Towards Complete Multi-Agent Coordination Policy Learning via Denoising Maximum Entropy Optimization
Abstract
Parameter sharing is a widely used technique in Multi-Agent Reinforcement Learning (MARL) that enhances sample efficiency by equipping agents with a unified policy. While effective in homogeneous settings, it often struggles in heterogeneous environments where agents possess diverse capabilities. Conversely, learning customized policies for agents can resolve knowledge conflicts but significantly hinders knowledge transfer, thereby reducing learning efficiency. Existing approaches attempt to balance this trade-off using clustering or agent-specific masks, but they typically rely on strong environment-specific priors and struggle in settings where the team exhibits multi-modal policies. To address these limitations, we propose Dspic, an efficient shared-policy algorithm grounded in the maximum entropy framework. Specifically, Dspic employs self-supervised learning to extract discriminative role embeddings for each agent.
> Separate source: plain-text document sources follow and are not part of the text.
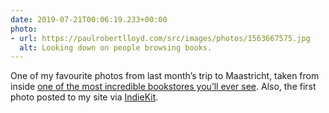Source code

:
 ```yaml
---
date: 2019-07-21T00:06:19.233+00:00
photo:
- url: https://paulrobertlloyd.com/src/images/photos/1563667575.jpg
  alt: Looking down on people browsing books.
---
```

One of my favourite photos from last month’s trip to Maastricht, taken from inside [one of the most incredible bookstores you’ll ever see](https://www.atlasobscura.com/places/selexyz-dominicanen). Also, the first photo posted to my site via [IndieKit](https://paulrobertlloyd.github.io/indiekit/).
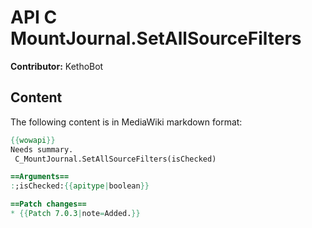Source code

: # API C MountJournal.SetAllSourceFilters

**Contributor:** KethoBot

## Content

The following content is in MediaWiki markdown format:

```mediawiki
{{wowapi}}
Needs summary.
 C_MountJournal.SetAllSourceFilters(isChecked)

==Arguments==
:;isChecked:{{apitype|boolean}}

==Patch changes==
* {{Patch 7.0.3|note=Added.}}
```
These embeddings guide a complete division of the observation space, providing a theoretical guarantee for the optimality of parameter sharing. Furthermore, to handle the increased observation complexity and diversity resulting from this division, Dspic incorporates a diffusion policy, enhancing the capacity to model complex action distributions while enabling efficient learning. Extensive experiments on MaMuJoCo, SMAC, SMACv2, and LBF demonstrate that Dspic achieves superior sample efficiency while maintaining asymptotic optimality.